You can be forgiven if you come to this completely unfamiliar with the name Banks Bailey; he has released, since at least 2008, numerous works, but some on a Belgian net label, some releases being runs of 10 copies, you know this map well if you’re still reading. Many of Bailey’s works are culled from field recordings made in Ohio and Arizona, privileging birdsong and water-sources, assembled via meticulous mic placement and keen ears. Bailey brings his Arizona
surroundings, suffused with sky-shattering bird screech and close-miked insect swarms, to the duo’s collaboration. His world overlaps the Apache National Forest, and he brings its sound world to our startled ears with clarity and force.

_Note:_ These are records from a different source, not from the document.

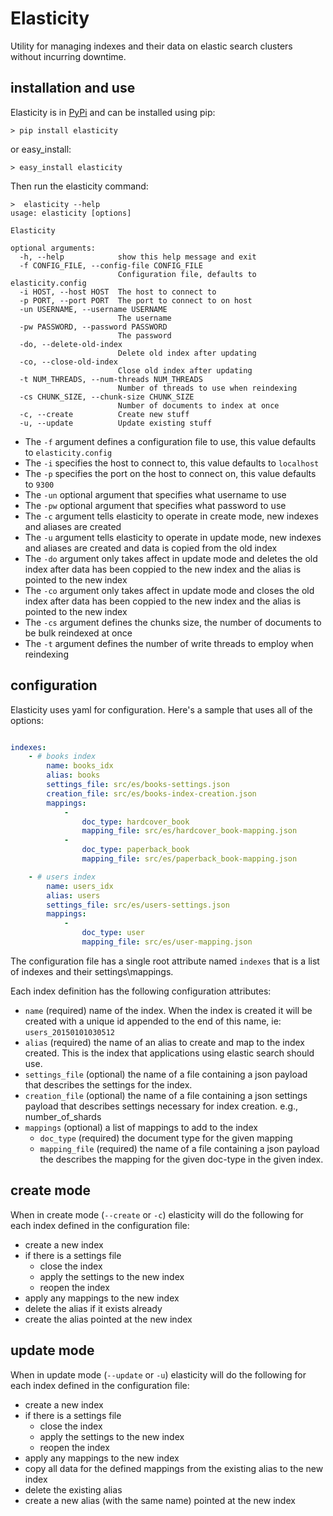 # Elasticity
Utility for managing indexes and their data on elastic search clusters without incurring downtime.

## installation and use
Elasticity is in [PyPi](https://pypi.python.org/pypi/elasticity) and can be installed using pip:
```shell
> pip install elasticity
```
or easy_install:
```shell
> easy_install elasticity
```

Then run the elasticity command:
```shell
>  elasticity --help
usage: elasticity [options]

Elasticity

optional arguments:
  -h, --help            show this help message and exit
  -f CONFIG_FILE, --config-file CONFIG_FILE
                        Configuration file, defaults to elasticity.config
  -i HOST, --host HOST  The host to connect to
  -p PORT, --port PORT  The port to connect to on host
  -un USERNAME, --username USERNAME
                        The username
  -pw PASSWORD, --password PASSWORD
                        The password
  -do, --delete-old-index
                        Delete old index after updating
  -co, --close-old-index
                        Close old index after updating
  -t NUM_THREADS, --num-threads NUM_THREADS
                        Number of threads to use when reindexing
  -cs CHUNK_SIZE, --chunk-size CHUNK_SIZE
                        Number of documents to index at once
  -c, --create          Create new stuff
  -u, --update          Update existing stuff

```

- The `-f` argument defines a configuration file to use, this value defaults to `elasticity.config`
- The `-i` specifies the host to connect to, this value defaults to `localhost`
- The `-p` specifies the port on the host to connect on, this value defaults to `9300`
- The `-un` optional argument that specifies what username to use
- The `-pw` optional argument that specifies what password to use
- The `-c` argument tells elasticity to operate in create mode, new indexes and aliases are created
- The `-u` argument tells elasticity to operate in update mode, new indexes and aliases are created and data is copied from the old index
- The `-do` argument only takes affect in update mode and deletes the old index after data has been coppied to the new index and the alias is pointed to the new index
- The `-co` argument only takes affect in update mode and closes the old index after data has been coppied to the new index and the alias is pointed to the new index
- The `-cs` argument defines the chunks size, the number of documents to be bulk reindexed at once
- The `-t` argument defines the number of write threads to employ when reindexing

## configuration
Elasticity uses yaml for configuration.  Here's a sample that uses all of the options:

```yaml

indexes:
    - # books index
        name: books_idx
        alias: books
        settings_file: src/es/books-settings.json
        creation_file: src/es/books-index-creation.json
        mappings:
            - 
                doc_type: hardcover_book
                mapping_file: src/es/hardcover_book-mapping.json
            - 
                doc_type: paperback_book
                mapping_file: src/es/paperback_book-mapping.json

    - # users index
        name: users_idx
        alias: users
        settings_file: src/es/users-settings.json
        mappings:
            - 
                doc_type: user
                mapping_file: src/es/user-mapping.json

```

The configuration file has a single root attribute named `indexes` that is a list of indexes and their settings\mappings.

Each index definition has the following configuration attributes:

- `name` (required) name of the index.  When the index is created it will be created with a unique id appended to the end of this name, ie: `users_20150101030512`
- `alias` (required) the name of an alias to create and map to the index created.  This is the index that applications using elastic search should use.
- `settings_file` (optional) the name of a file containing a json payload that describes the settings for the index.
- `creation_file` (optional) the name of a file containing a json settings payload that describes settings necessary for index creation. e.g., number_of_shards
- `mappings` (optional) a list of mappings to add to the index
  - `doc_type` (required) the document type for the given mapping
  - `mapping_file` (required) the name of a file containing a json payload the describes the mapping for the given doc-type in the given index.

## create mode
When in create mode (`--create` or `-c`) elasticity will do the following for each index defined in the configuration file:
- create a new index
- if there is a settings file
  - close the index
  - apply the settings to the new index
  - reopen the index
- apply any mappings to the new index
- delete the alias if it exists already
- create the alias pointed at the new index

## update mode
When in update mode (`--update` or `-u`) elasticity will do the following for each index defined in the configuration file:
- create a new index
- if there is a settings file
  - close the index
  - apply the settings to the new index
  - reopen the index
- apply any mappings to the new index
- copy all data for the defined mappings from the existing alias to the new index
- delete the existing alias
- create a new alias (with the same name) pointed at the new index
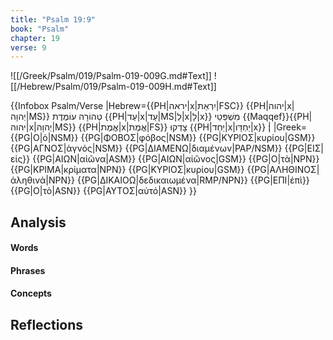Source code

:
 ```yaml
---
title: "Psalm 19:9"
book: "Psalm"
chapter: 19
verse: 9
---
```

![[/Greek/Psalm/019/Psalm-019-009G.md#Text]]
![[/Hebrew/Psalm/019/Psalm-019-009H.md#Text]]

{{Infobox Psalm/Verse 
|Hebrew={{PH|יראה|x|יִרְאַת|FSC}} {{PH|יהוה|x|יְהוָה|MS}}
טְהוֹרָה
עוֹמֶדֶת
{{PH|עַד|x|עַד|MS|לְ|x|לָ|x}}
מִשְׁפְּטֵי
{{Maqqef}}{{PH|יהוה|x|יְהוָה|MS}} {{PH|אֱמֶת|x|אֱמֶת|FS}}
צָדְקוּ
{{PH|יַחַד|x|יַחְדָּו|x}}
׃|
|Greek={{PG|Ο|ὁ|NSM}} {{PG|ΦΟΒΟΣ|φόβος|NSM}} {{PG|ΚΥΡΙΟΣ|κυρίου|GSM}} {{PG|ΑΓΝΟΣ|ἁγνός|NSM}} {{PG|ΔΙΑΜΕΝΩ|διαμένων|PAP/NSM}} {{PG|ΕΙΣ|εἰς}} {{PG|ΑΙΩΝ|αἰῶνα|ASM}} {{PG|ΑΙΩΝ|αἰῶνος|GSM}} {{PG|Ο|τὰ|NPN}} {{PG|ΚΡΙΜΑ|κρίματα|NPN}} {{PG|ΚΥΡΙΟΣ|κυρίου|GSM}} {{PG|ΑΛΗΘΙΝΟΣ|ἀληθινά|NPN}} {{PG|ΔΙΚΑΙΟΩ|δεδικαιωμένα|RMP/NPN}} {{PG|ΕΠΙ|ἐπὶ}} {{PG|Ο|τὸ|ASN}} {{PG|ΑΥΤΟΣ|αὐτό|ASN}}
}}

## Analysis

#### Words

#### Phrases

#### Concepts

## Reflections
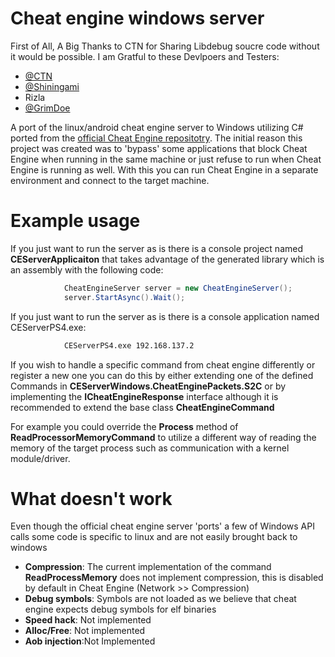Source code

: 
# Cheat engine windows server
First of All,
A Big Thanks to CTN for Sharing Libdebug soucre code without it would be possible.
I am Gratful to these Devlpoers and Testers:
- [@CTN](https://github.com/ctn123)
- [@Shiningami](https://ko-fi.com/shiningami)
- Rizla 
- [@GrimDoe](https://twitter.com/GrimDoe)

A port of the linux/android cheat engine server to Windows utilizing C# ported from the [official Cheat Engine repositotry](https://github.com/cheat-engine/cheat-engine/tree/a2d035583c35c0cb2455bd9aef771efbba1570c3/Cheat%20Engine/ceserver).
The initial  reason this project was created was to 'bypass' some applications that block Cheat Engine when running in the same machine or just refuse to run when Cheat Engine is running as well. With this you can run Cheat Engine in a separate environment and connect to the target machine.

# Example usage
If you just want to run the server as is there is a console project named **CEServerApplicaiton** that takes advantage of the generated library which is an assembly with the following code:
```csharp
            CheatEngineServer server = new CheatEngineServer();
            server.StartAsync().Wait();
```
If you just want to run the server as is there is a console application named CEServerPS4.exe:
```cmd
            CEServerPS4.exe 192.168.137.2
```

If you wish to handle a specific command from cheat engine differently or register a new one you can do this by either extending one of the defined Commands in **CEServerWindows.CheatEnginePackets.S2C** or by implementing  the **ICheatEngineResponse** interface although it is recommended to extend the base class **CheatEngineCommand**

For example you could override the **Process** method of **ReadProcessorMemoryCommand** to utilize a different way of reading the memory of the target process such as communication with a kernel module/driver.

# What doesn't work
Even though the official cheat engine server 'ports' a few of Windows API calls some code is specific to linux and are not easily brought back to windows 
* **Compression**: The current implementation of the command **ReadProcessMemory** does not implement compression, this is disabled by default in Cheat Engine (Network >> Compression)
* **Debug symbols**: Symbols are not loaded as we believe that cheat engine expects debug symbols for elf binaries
* **Speed hack**: Not implemented
* **Alloc/Free**: Not implemented
* **Aob injection**:Not Implemented 
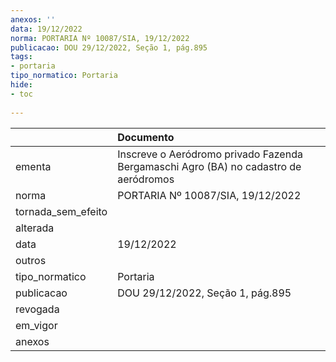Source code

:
 ```yaml
---
anexos: ''
data: 19/12/2022
norma: PORTARIA Nº 10087/SIA, 19/12/2022
publicacao: DOU 29/12/2022, Seção 1, pág.895
tags:
- portaria
tipo_normatico: Portaria
hide: 
- toc 
 
---
```


|                    | Documento                                                                            |
|:-------------------|:-------------------------------------------------------------------------------------|
| ementa             | Inscreve o Aeródromo privado Fazenda Bergamaschi Agro (BA) no cadastro de aeródromos |
| norma              | PORTARIA Nº 10087/SIA, 19/12/2022                                                    |
| tornada_sem_efeito |                                                                                      |
| alterada           |                                                                                      |
| data               | 19/12/2022                                                                           |
| outros             |                                                                                      |
| tipo_normatico     | Portaria                                                                             |
| publicacao         | DOU 29/12/2022, Seção 1, pág.895                                                     |
| revogada           |                                                                                      |
| em_vigor           |                                                                                      |
| anexos             |                                                                                      |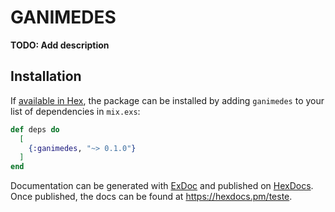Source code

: # GANIMEDES

**TODO: Add description**

## Installation

If [available in Hex](https://hex.pm/docs/publish), the package can be installed
by adding `ganimedes` to your list of dependencies in `mix.exs`:

```elixir
def deps do
  [
    {:ganimedes, "~> 0.1.0"}
  ]
end
```

Documentation can be generated with [ExDoc](https://github.com/elixir-lang/ex_doc)
and published on [HexDocs](https://hexdocs.pm). Once published, the docs can
be found at <https://hexdocs.pm/teste>.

You are less forgiven if you fail to recognize the name Mathieu Ruhlmann, as crow recommended the Vancouver artist’s abundantly rich work last October. How Ruhlmann and Bailey stitched together the enveloping animalia of Anáádiih, I don’t know. Whether their collaboration was from a distance, the keening and baying of their respective environments conveyed digitally, or, as I prefer to fantasize, huddled together around an open fire, phono-stitching snippets of British Columbia and the Navajo territories into the crazy quilt of Anáádiih, it little matters. The work’s layering of critters’ cries and events [there is a distinct narrative feel, breaking forth explicitly in a passage of sturm und drang bearing the true meaning of this hackneyed phrase-storm and urge] is fantastic; as much as I admire the decisive moments caught in the field recordings of documentarians like Chris Watson or B.J. Nilsen, Anáádiih owns the potent story-telling that is possible when phonographers like Bailey and Ruhlmann, or kindred spirit Eric La Casa, point their mics carefully at the natural world, and then get to work.
As I read Castaneda and listened to Anáádiih, the sad fact comes forth – for those of us who live among tall buildings and do not count among our allies a brujo or another source of crazy wisdom, the sights and sounds of these worlds will sound alien, unnatural, Other. Ruhlmann and Bailey provide a taste of that Otherness without the harrowing aspects of ingesting datura, or leaving our safe havens under familiar skies.
I remain intrigued, no matter how many spins I have given Anáádiih, at the strangeness and the allure of many of its sounds. This is a work that casts a spell; as Castaneda discovered, there is the possibility of expansion when we surrender to such spells. Ruhlmann and Bailey can give you glimpses of the unheard natural world; it’s up to us to call back.
Today, take out your spell for me. Happily I hear again.
Don Juan, quoted in The Teachings of Don Juan: A Yaqui Way of Knowledge
Title and closing lines from House Made of Dawn, a Navajo night chant used in a healing ceremony; a few lines are included with Anáádiih.